What is VC dimension? – Limit Infinite

In machine learning, the problem of learning is that you have a set of data (x1, x2, … , xn) that you have the results (y1, y2, …, yn) on. The problem and approach of machine learning is that you want to “fit” the results to the data using a function and you hope that the same function will generalize to input data outside of the set (x1, x2, …, xn).

In choosing the function, you have a set of functions called hypotheses set. If the hypotheses set is rich (complex) enough, you will likely find a function that will fit the input/results data. Otherwise, you will only be able to obtain a poorly approximating function for the input/results data.

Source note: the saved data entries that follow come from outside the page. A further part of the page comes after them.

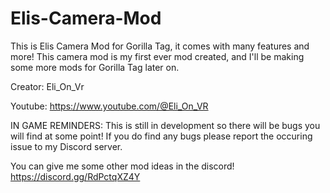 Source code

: # Elis-Camera-Mod
This is Elis Camera Mod for Gorilla Tag, it comes with many features and more! This camera mod is my first ever mod created, and I'll be making some more mods for Gorilla Tag later on.

Creator: Eli_On_Vr

Youtube: https://www.youtube.com/@Eli_On_VR

IN GAME REMINDERS: This is still in development so there will be bugs you will find at some point! If you do find any bugs please report the occuring issue to my Discord server.

You can give me some other mod ideas in the discord! https://discord.gg/RdPctqXZ4Y
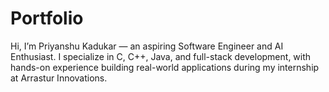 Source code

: # Portfolio
Hi, I’m Priyanshu Kadukar — an aspiring Software Engineer and AI Enthusiast. I specialize in C, C++, Java, and full-stack development, with hands-on experience building real-world applications during my internship at Arrastur Innovations.
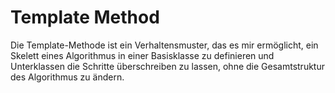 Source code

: # Template Method

Die Template-Methode ist ein Verhaltensmuster, das es mir ermöglicht, ein Skelett eines Algorithmus in einer Basisklasse zu definieren und Unterklassen die Schritte überschreiben zu lassen, ohne die Gesamtstruktur des Algorithmus zu ändern.
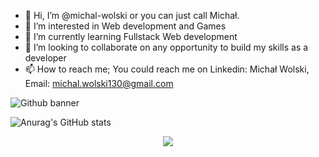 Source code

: - 👋 Hi, I’m @michal-wolski or you can just call Michał.
- 👀 I’m interested in Web development and Games
- 🌱 I’m currently learning Fullstack Web development
- 💞️ I’m looking to collaborate on any opportunity to build my skills as a developer
- 📫 How to reach me; You could reach me on Linkedin: Michał Wolski, Email: michal.wolski130@gmail.com                                                     

![Github banner](https://user-images.githubusercontent.com/105940217/183532454-0a795968-5e5c-4f00-8ca4-8a9557f5be4a.png)

![Anurag's GitHub stats](https://github-readme-stats.vercel.app/api?username=michal-wolski)
<div align="center">
<img src="https://komarev.com/ghpvc/?username=michal-wolski&&style=flat-square" align="center" />
</div>  
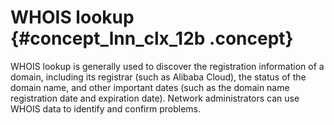 # WHOIS lookup {#concept_lnn_clx_12b .concept}

WHOIS lookup is generally used to discover the registration information of a domain, including its registrar \(such as Alibaba Cloud\), the status of the domain name, and other important dates \(such as the domain name registration date and expiration date\). Network administrators can use WHOIS data to identify and confirm problems.

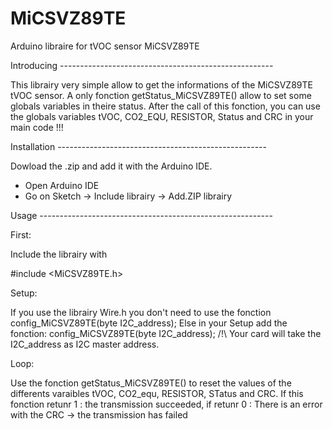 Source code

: # MiCSVZ89TE
Arduino libraire for tVOC sensor MiCSVZ89TE

Introducing -----------------------------------------------------

This librairy very simple allow to get the informations of the MiCSVZ89TE tVOC sensor.
A only fonction getStatus_MiCSVZ89TE() allow to set some globals variables in theire status.
After the call of this fonction, you can use the globals variables tVOC, CO2_EQU, RESISTOR, Status and CRC in your main code !!!

Installation ----------------------------------------------------

Dowload the .zip and add it with the Arduino IDE.

 - Open Arduino IDE
 - Go on Sketch -> Include librairy -> Add.ZIP librairy

Usage ----------------------------------------------------------

First:

Include the librairy with

#include <MiCSVZ89TE.h>

Setup:

If you use the librairy Wire.h you don't need to use the fonction config_MiCSVZ89TE(byte I2C_address);
Else in your Setup add the fonction: config_MiCSVZ89TE(byte I2C_address); 
/!\ Your card will take the I2C_address as I2C master address.

Loop:

Use the fonction getStatus_MiCSVZ89TE() to reset the values of the differents varaibles tVOC, CO2_equ, RESISTOR, STatus and CRC.
If this fonction retunr 1 : the transmission succeeded, if retunr 0 : There is an error with the CRC -> the transmission has failed
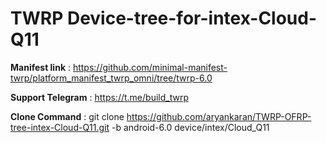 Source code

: #  TWRP Device-tree-for-intex-Cloud-Q11

<b>Manifest link</b> :  https://github.com/minimal-manifest-twrp/platform_manifest_twrp_omni/tree/twrp-6.0

<b>Support Telegram</b> :  https://t.me/build_twrp

<b>Clone Command</b> :  git clone https://github.com/aryankaran/TWRP-OFRP-tree-intex-Cloud-Q11.git -b android-6.0 device/intex/Cloud_Q11
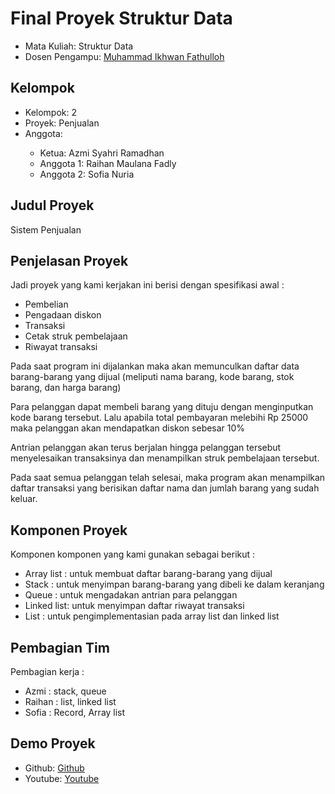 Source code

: # Final Proyek Struktur Data
<ul>
  <li>Mata Kuliah: Struktur Data</li>
  <li>Dosen Pengampu: <a href="https://github.com/Muhammad-Ikhwan-Fathulloh">Muhammad Ikhwan Fathulloh</a></li>
</ul>

## Kelompok
<ul>
  <li>Kelompok: 2</li>
  <li>Proyek: Penjualan</li>
  <li>Anggota:</li>
  <ul>
    <li>Ketua: Azmi Syahri Ramadhan </a></li>
    <li>Anggota 1: Raihan Maulana Fadly</a></li>
    <li>Anggota 2: Sofia Nuria </a></li>
  </ul>
</ul>

## Judul Proyek
<p>Sistem Penjualan</p>

## Penjelasan Proyek
<p>Jadi proyek yang kami kerjakan ini berisi dengan spesifikasi awal : </p>
<ul>
  <li>Pembelian</li>
  <li>Pengadaan diskon</li>
  <li>Transaksi</li>
  <li>Cetak struk pembelajaan</li>
  <li>Riwayat transaksi</li></li>
</ul>

<p>Pada saat program ini dijalankan maka akan memunculkan daftar data barang-barang yang dijual (meliputi nama barang, kode barang, stok barang, dan harga barang)</p>
<p>Para pelanggan dapat membeli barang yang dituju dengan menginputkan kode barang tersebut. Lalu apabila total pembayaran melebihi Rp 25000 maka pelanggan akan mendapatkan diskon sebesar 10% </p>
<p>Antrian pelanggan akan terus berjalan hingga pelanggan tersebut menyelesaikan transaksinya dan menampilkan struk pembelajaan tersebut.</p>
<p>Pada saat semua pelanggan telah selesai, maka program akan menampilkan daftar transaksi yang berisikan daftar nama dan jumlah barang yang sudah keluar.</p>


## Komponen Proyek
<p>Komponen komponen yang kami gunakan sebagai berikut :</p>
<ul>
  <li>Array list : untuk membuat daftar barang-barang yang dijual</li>
  <li>Stack : untuk menyimpan barang-barang yang dibeli ke dalam keranjang</li>
  <li>Queue : untuk mengadakan antrian para pelanggan</li>
  <li>Linked list: untuk menyimpan daftar riwayat transaksi  </li>
  <li>List : untuk pengimplementasian pada array list dan linked list</li>
</ul>

## Pembagian Tim
<p>Pembagian kerja : </p>
<ul>
  <li>Azmi : stack, queue</li>
  <li>Raihan : list, linked list</li>
  <li>Sofia : Record, Array list</li>
</ul>

## Demo Proyek
<ul>
  <li>Github: <a href="https://github.com/RhnFdly/Struktur-data_1_Sistem-Penjualan">Github</a></li>
  <li>Youtube: <a href="">Youtube</a></li>
</ul>

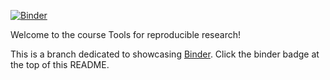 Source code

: [![Binder](https://mybinder.org/badge_logo.svg)](https://mybinder.org/v2/gh/NBISweden/workshop-reproducible-research/binder?filepath=lectures%2Fjupyter%2Fjupyter.ipynb)

Welcome to the course Tools for reproducible research!

This is a branch dedicated to showcasing [Binder](https://mybinder.org/). Click
the binder badge at the top of this README.
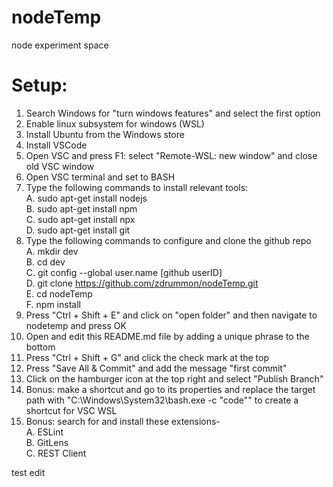 # nodeTemp
node experiment space



# Setup:
1. Search Windows for "turn windows features" and select the first option
2. Enable linux subsystem for windows (WSL)
3. Install Ubuntu from the Windows store
4. Install VSCode
5. Open VSC and press F1: select "Remote-WSL: new window" and close old VSC window
6. Open VSC terminal and set to BASH
7. Type the following commands to install relevant tools:
<br>A. sudo apt-get install nodejs
<br>B. sudo apt-get install npm
<br>C. sudo apt-get install npx
<br>D. sudo apt-get install git
8. Type the following commands to configure and clone the github repo
<br>A. mkdir dev
<br>B. cd dev
<br>C. git config --global user.name [github userID]
<br>D. git clone https://github.com/zdrummon/nodeTemp.git
<br>E. cd nodeTemp
<br>F. npm install
9. Press "Ctrl + Shift + E" and click on "open folder" and then navigate to nodetemp and press OK
10. Open and edit this README.md file by adding a unique phrase to the bottom
12. Press "Ctrl + Shift + G" and click the check mark at the top
12. Press "Save All & Commit" and add the message "first commit"
14. Click on the hamburger icon at the top right and select "Publish Branch"
15. Bonus: make a shortcut and go to its properties and replace the target path with "C:\Windows\System32\bash.exe -c "code"" to create a shortcut for VSC WSL
16. Bonus: search for and install these extensions-
<br>A. ESLint
<br>B. GitLens
<br>C. REST Client

test edit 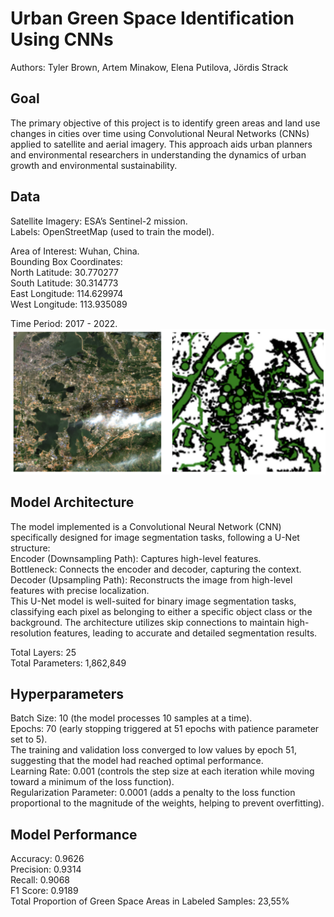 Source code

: # Urban Green Space Identification Using CNNs
Authors: Tyler Brown, Artem Minakow, Elena Putilova, Jördis Strack

## Goal

The primary objective of this project is to identify green areas and land use changes in cities over time using Convolutional Neural Networks (CNNs) applied to satellite and aerial imagery. This approach aids urban planners and environmental researchers in understanding the dynamics of urban growth and environmental sustainability.

## Data

Satellite Imagery: ESA’s Sentinel-2 mission.  
Labels: OpenStreetMap (used to train the model).  

Area of Interest:  Wuhan, China.  
Bounding Box Coordinates:  
North Latitude: 30.770277  
South Latitude: 30.314773  
East Longitude: 114.629974  
West Longitude: 113.935089  

Time Period: 2017 - 2022.  
![map](https://github.com/elenaputilova/deep_learning_project/blob/main/images/data.png) 

## Model Architecture

The model implemented is a Convolutional Neural Network (CNN) specifically designed for image segmentation tasks, following a U-Net structure:  
Encoder (Downsampling Path): Captures high-level features.  
Bottleneck: Connects the encoder and decoder, capturing the context.  
Decoder (Upsampling Path): Reconstructs the image from high-level features with precise localization.  
This U-Net model is well-suited for binary image segmentation tasks, classifying each pixel as belonging to either a specific object class or the background. The architecture utilizes skip connections to maintain high-resolution features, leading to accurate and detailed segmentation results.

Total Layers: 25  
Total Parameters: 1,862,849  

## Hyperparameters

Batch Size: 10 (the model processes 10 samples at a time).  
Epochs: 70 (early stopping triggered at 51 epochs with patience parameter set to 5).  
The training and validation loss converged to low values by epoch 51, suggesting that the model had reached optimal performance.  
Learning Rate: 0.001 (controls the step size at each iteration while moving toward a minimum of the loss function).  
Regularization Parameter: 0.0001 (adds a penalty to the loss function proportional to the magnitude of the weights, helping to prevent overfitting).  

## Model Performance

Accuracy: 0.9626  
Precision: 0.9314  
Recall: 0.9068  
F1 Score: 0.9189  
Total Proportion of Green Space Areas in Labeled Samples: 23,55%
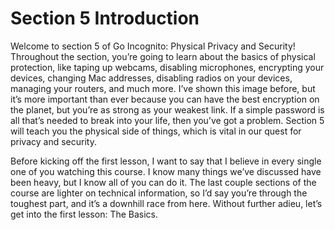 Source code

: # Section 5 Introduction

Welcome to section 5 of Go Incognito: Physical Privacy and Security! Throughout
the section, you’re going to learn about the basics of physical protection, like
taping up webcams, disabling microphones, encrypting your devices, changing
Mac addresses, disabling radios on your devices, managing your routers, and
much more. I’ve shown this image before, but it’s more important than ever
because you can have the best encryption on the planet, but you’re as strong as
your weakest link. If a simple password is all that’s needed to break into your life,
then you’ve got a problem. Section 5 will teach you the physical side of things,
which is vital in our quest for privacy and security.

Before kicking off the first lesson, I want to say that I believe in every single one of
you watching this course. I know many things we’ve discussed have been heavy,
but I know all of you can do it. The last couple sections of the course are lighter
on technical information, so I’d say you’re through the toughest part, and it’s a
downhill race from here. Without further adieu, let’s get into the first lesson: The
Basics.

Now say, you fit the input data/results very well. What is the guarantee that the function approximates the data/results outside of the input data set well? This is crux of learning theory.

You want to have two things in machine learning:

a function that fits the input data/results well
a function that generalizes to data outside of the input data set.

And, it turns out these two place two contradicting restrictions on the hypotheses set. To satisfy, 1, you want your hypotheses set to be rich (complex). The VC theorem of learning theory states that to satisfy 2, you want your hypotheses not to be so rich (complex).

For example, if you have 5000 input/result points. You could have your hypotheses set as the set of 10000th degree polynomial. Now, given any set of 5000 points, you are sure to find a polynomial (in fact, several several polynomials because the degree is much greater than the number of points) that fits with zero error. You satisfied requirement 1. But, there is no assurance from theory that the polynomial that you found would fit to a point that is not one of the 5000 given points. For example, two different polynomials that fit the 5000 input/result points perfectly well, might behave totally differently on the remaining input space. So, which one is a candidate for generalizing to outside of the input/result points?

Thus, the learning theory asks you to have a hypotheses set that is only rich enough to give you low enough error (do not target perfect fit aka zero error).

VC dimension is what characterizes the richness (complexity) of the hypotheses set.